1 teaspoon ground cumin

1 – 2 tablespoons oregano leaves

1 teaspoon chili powder

1/2 teaspoon salt

1 cup cooked white beans

2 cups grated Cheddar cheese

3 large garden tomatoes

1 2-oz. can sliced olives

1/4 cup chopped cilantro

1/4 cup sliced green onions or chives

Sour cream, optional


Preheat oven to 400°F (205°C). Spread oil in a broiler pan or cookie sheet.


Peel sweet potatoes and slice thinly. I use my vegetable spiralizer; you can also use a chef’s knife or mandolin.


Toss sliced sweet potatoes in the oiled pan and shake or stir to get a little oil on each piece. Spread sweet potatoes in an even layer and season with cumin, oregano, chili powder, and salt.

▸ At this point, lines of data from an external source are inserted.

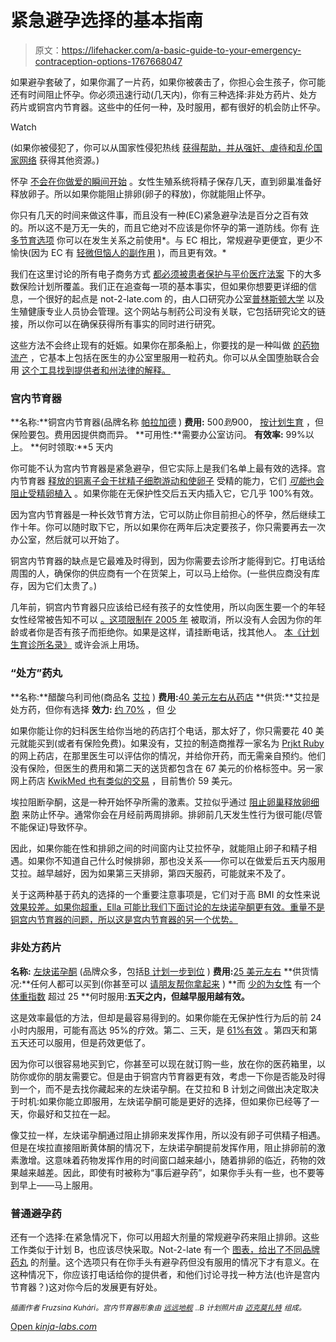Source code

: # 紧急避孕选择的基本指南

> 原文：<https://lifehacker.com/a-basic-guide-to-your-emergency-contraception-options-1767668047>

如果避孕套破了，如果你漏了一片药，如果你被袭击了，你担心会生孩子，你可能还有时间阻止怀孕。你必须迅速行动(几天内)，你有三种选择:非处方药片、处方药片或铜宫内节育器。这些中的任何一种，及时服用，都有很好的机会防止怀孕。

Watch

(如果你被侵犯了，你可以从国家性侵犯热线 [获得帮助，并从强奸、虐待和乱伦国家网络](https://rainn.org/get-help) 获得其他资源。)

怀孕 [不会在你做爱的瞬间开始](https://lifehacker.com/the-complicated-science-behind-when-babies-are-conceive-1759896897) 。女性生殖系统将精子保存几天，直到卵巢准备好释放卵子。所以如果你能阻止排卵(卵子的释放)，你就能阻止怀孕。

你只有几天的时间来做这件事，而且没有一种(EC)紧急避孕法是百分之百有效的。所以这不是万无一失的，而且它绝对不应该是你怀孕的第一道防线。你有 [许多节育选项](https://lifehacker.com/a-basic-guide-to-the-countless-birth-control-options-ou-1673259659) 你可以在发生关系之前使用*。与 EC 相比，常规避孕更便宜，更少不愉快(因为 EC 有 [轻微但恼人的副作用](http://www.healthline.com/health/emergency-contraception/possible-side-effects) )，而且更有效。*

我们在这里讨论的所有电子商务方式 [都必须被患者保护与平价医疗法案](http://obamacarefacts.com/obamacare-birth-control/) 下的大多数保险计划所覆盖。我们正在追查每一项的基本事实，但如果你想要更详细的信息，一个很好的起点是 not-2-late.com 的，由人口研究办公室[普林斯顿大学](http://www.princeton.edu/) 以及生殖健康专业人员协会管理。这个网站与制药公司没有关联，它包括研究论文的链接，所以你可以在确保获得所有事实的同时进行研究。

这些方法不会终止现有的妊娠。如果你在那条船上，你要找的是一种叫做 [的药物流产](https://www.plannedparenthood.org/learn/abortion/the-abortion-pill) ，它基本上包括在医生的办公室里服用一粒药丸。你可以从全国堕胎联合会 用 [这个工具找到提供者和州法律的解释。](http://prochoice.org/think-youre-pregnant/find-a-provider/)

### 宫内节育器

**名称:**铜宫内节育器(品牌名称 [帕拉加德](http://www.paragard.com/) )
**费用:** $500 到$900， [按计划生育](http://plannedparenthood.tumblr.com/post/28521852221/how-much-does-an-iud-cost) ，但保险要包。费用因提供商而异。
**可用性:**需要办公室访问。
**有效率:** 99%以上。
**何时领取:**5 天内

你可能不认为宫内节育器是紧急避孕，但它实际上是我们名单上最有效的选择。宫内节育器 [释放的铜离子会干扰精子细胞游动和使卵子](http://io9.gizmodo.com/how-can-a-small-piece-of-copper-prevent-you-from-gettin-5938945) 受精的能力，它们 [*可能*也会阻止受精卵植入](http://www.theatlantic.com/health/archive/2014/03/heres-why-hobby-lobby-thinks-iuds-are-like-abortions/284382/) 。如果你能在无保护性交后五天内插入它，它几乎 100%有效。

因为宫内节育器是一种长效节育方法，它可以防止你目前担心的怀孕，然后继续工作十年。你可以随时取下它，所以如果你在两年后决定要孩子，你只需要再去一次办公室，然后就可以开始了。

铜宫内节育器的缺点是它最难及时得到，因为你需要去诊所才能得到它。打电话给周围的人，确保你的供应商有一个在货架上，可以马上给你。(一些供应商没有库存，因为它们太贵了。)

几年前，铜宫内节育器只应该给已经有孩子的女性使用，所以向医生要一个的年轻女性经常被告知不可以 [。这项限制在 2005 年](http://contraception.about.com/od/iud/a/Iud-Use-In-Nulliparous-Women.htm) 被取消，所以没有人会因为你的年龄或者你是否有孩子而拒绝你。如果是这样，请挂断电话，找其他人。 [本《计划生育诊所名录》](https://www.plannedparenthood.org/health-center) 或许会派上用场。

### “处方”药丸

**名称:**醋酸乌利司他(商品名 [艾拉](http://www.ellanow.com/) )
**费用:**[40 美元左右从药店](http://www.goodrx.com/levonorgestrel?drug-name=ulipristal)
**供货:**艾拉是处方药，但你有选择
**效力:** [约 70%](http://www.hhs.gov/opa/reproductive-health/contraception/emergency-contraception/) ，但 [少](http://ec.princeton.edu/questions/ecobesity.html)

如果你能让你的妇科医生给你当地的药店打个电话，那太好了，你只需要花 40 美元就能买到(或者有保险免费)。如果没有，艾拉的制造商推荐一家名为 [Prjkt Ruby](https://www.prjktruby.com/) 的网上药店，在那里医生可以评估你的情况，并给你开药，而无需亲自预约。他们没有保险，但医生的费用和第二天的送货都包含在 67 美元的价格标签中。另一家网上药店 [KwikMed 也有类似的交易](http://www.kwikmed.com/ella.asp) ，目前售价 59 美元。

埃拉阻断孕酮，这是一种开始怀孕所需的激素。艾拉似乎通过 [阻止卵巢释放卵细胞](http://www.drugs.com/pro/ella.html) 来防止怀孕。通常你会在月经前两周排卵。排卵前几天发生性行为很可能(尽管不能保证)导致怀孕。

因此，如果你能在性和排卵之间的时间窗内让艾拉怀孕，就能阻止卵子和精子相遇。如果你不知道自己什么时候排卵，那也没关系——你可以在做爱后五天内服用艾拉。越早越好，因为如果第三天排卵，第四天服药，可能就来不及了。

关于这两种基于药丸的选择的一个重要注意事项是，它们对于高 BMI 的女性来说 [效果较差。如果你超重，Ella 可能比我们下面讨论的左炔诺孕酮更有效。重量不是铜宫内节育器的问题，所以这是宫内节育器的另一个优势。](http://ec.princeton.edu/questions/ecobesity.html)

### 非处方药片

**名称:** [左炔诺孕酮](https://en.wikipedia.org/wiki/Levonorgestrel) (品牌众多，包括[B 计划一步到位](http://www.planbonestep.com/) )
**费用:**[25 美元左右](http://www.goodrx.com/levonorgestrel?drug-name=levonorgestrel)
**供货情况:**任何人都可以买到(你甚至可以 [请朋友帮你拿起来](https://lifehacker.com/you-can-buy-emergency-contraception-for-someone-else-1766198035) )
**而 [少的为女性](http://ec.princeton.edu/questions/ecobesity.html) 有一个 [体重指数](http://www.nhlbi.nih.gov/health/educational/lose_wt/BMI/bmicalc.htm) 超过 25
**何时服用:**五天之内，但越早服用越有效。**

这是效率最低的方法，但却是最容易得到的。如果你能在无保护性行为后的前 24 小时内服用，可能有高达 95%的疗效。第二、三天，是 [61%有效](http://www.planb.ca/faq.html) 。第四天和第五天还可以服用，但是药效更低了。

因为你可以很容易地买到它，你甚至可以现在就订购一些，放在你的医药箱里，以防你或你的朋友需要它。但是由于铜宫内节育器更有效，考虑一下你是否能及时得到一个，而不是去找你藏起来的左炔诺孕酮。在艾拉和 B 计划之间做出决定取决于时机:如果你能立即服用，左炔诺孕酮可能是更好的选择，但如果你已经等了一天，你最好和艾拉在一起。

像艾拉一样，左炔诺孕酮通过阻止排卵来发挥作用，所以没有卵子可供精子相遇。但是在埃拉直接阻断黄体酮的情况下，左炔诺孕酮提前发挥作用，阻止排卵前的激素激增。这意味着药物发挥作用的时间窗口越来越小，随着排卵的临近，药物的效果越来越差。因此，即使有时被称为“事后避孕药”，如果你手头有一些，也不要等到早上——马上服用。

### 普通避孕药

还有一个选择:在紧急情况下，你可以用超大剂量的常规避孕药来阻止排卵。这些工作类似于计划 B，也应该尽快采取。Not-2-late 有一个 [图表，给出了不同品牌药丸](http://www.drugs.com/pro/ella.html) 的剂量。这个选项只有在你手头有避孕药但没有服用的情况下才有意义。在这种情况下，你应该打电话给你的提供者，和他们讨论寻找一种方法(也许是宫内节育器？)这对你今后的发展更有好处。

<small>*插画作者 Fruzsina Kuhári。宫内节育器形象由*</small> [<small>*远远地舰*</small>](https://en.wikipedia.org/wiki/File:Iuddiagram.jpg) <small>*..B 计划照片由*</small> [<small>*迈克莫扎特*</small>](https://www.flickr.com/photos/jeepersmedia/15502565054/) <small>*组成。*</small>

[Open *kinja-labs.com*](http://kinja-labs.com/related-widget/?posts=1733400811,1703964118,5944787&title=Recommended%20stories)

Bake in preheated oven 20-25 minutes, until mostly done.


Meanwhile, drain the beans, grate the cheese, and chop the tomatoes.


Sprinkle beans and cheese over the baked sweet potatoes and pop the tray back in the oven. Switch oven to broiler and cook until cheese is bubbly, about 5 minutes.


Remove from oven, scatter chopped tomatoes, olives, cilantro, and chives over the top of the nachos.


Serve immediately with sour cream, if desired. Refrigerate any leftovers in a covered container and enjoy within 3 days.